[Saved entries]
· · · ·

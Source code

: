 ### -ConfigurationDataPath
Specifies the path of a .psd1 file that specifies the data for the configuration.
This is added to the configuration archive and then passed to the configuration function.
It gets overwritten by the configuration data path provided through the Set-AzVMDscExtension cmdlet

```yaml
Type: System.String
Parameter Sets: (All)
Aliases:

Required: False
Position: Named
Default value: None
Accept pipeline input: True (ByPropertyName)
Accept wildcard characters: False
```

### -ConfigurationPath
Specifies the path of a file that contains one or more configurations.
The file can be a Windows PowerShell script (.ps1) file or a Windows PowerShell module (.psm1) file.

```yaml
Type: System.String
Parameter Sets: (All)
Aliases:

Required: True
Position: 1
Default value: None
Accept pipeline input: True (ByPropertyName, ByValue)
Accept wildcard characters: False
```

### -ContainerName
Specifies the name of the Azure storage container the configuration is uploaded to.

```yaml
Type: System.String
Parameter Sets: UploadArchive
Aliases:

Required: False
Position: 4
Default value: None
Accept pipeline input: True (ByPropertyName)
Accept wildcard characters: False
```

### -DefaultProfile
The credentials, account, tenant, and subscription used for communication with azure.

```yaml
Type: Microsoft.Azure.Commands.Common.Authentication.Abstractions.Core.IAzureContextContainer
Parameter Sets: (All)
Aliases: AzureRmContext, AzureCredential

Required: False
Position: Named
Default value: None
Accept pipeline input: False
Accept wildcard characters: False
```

· · · ·

■ **ACTIVITY**: Every line above is to be transcribed exactly.

■ **RESPONSE AREA**:
Source code

: ### -ConfigurationDataPath
Specifies the path of a .psd1 file that specifies the data for the configuration.
This is added to the configuration archive and then passed to the configuration function.
It gets overwritten by the configuration data path provided through the Set-AzVMDscExtension cmdlet

```yaml
Type: System.String
Parameter Sets: (All)
Aliases:

Required: False
Position: Named
Default value: None
Accept pipeline input: True (ByPropertyName)
Accept wildcard characters: False
```

### -ConfigurationPath
Specifies the path of a file that contains one or more configurations.
The file can be a Windows PowerShell script (.ps1) file or a Windows PowerShell module (.psm1) file.

```yaml
Type: System.String
Parameter Sets: (All)
Aliases:

Required: True
Position: 1
Default value: None
Accept pipeline input: True (ByPropertyName, ByValue)
Accept wildcard characters: False
```

### -ContainerName
Specifies the name of the Azure storage container the configuration is uploaded to.

```yaml
Type: System.String
Parameter Sets: UploadArchive
Aliases:

Required: False
Position: 4
Default value: None
Accept pipeline input: True (ByPropertyName)
Accept wildcard characters: False
```

### -DefaultProfile
The credentials, account, tenant, and subscription used for communication with azure.

```yaml
Type: Microsoft.Azure.Commands.Common.Authentication.Abstractions.Core.IAzureContextContainer
Parameter Sets: (All)
Aliases: AzureRmContext, AzureCredential

Required: False
Position: Named
Default value: None
Accept pipeline input: False
Accept wildcard characters: False
```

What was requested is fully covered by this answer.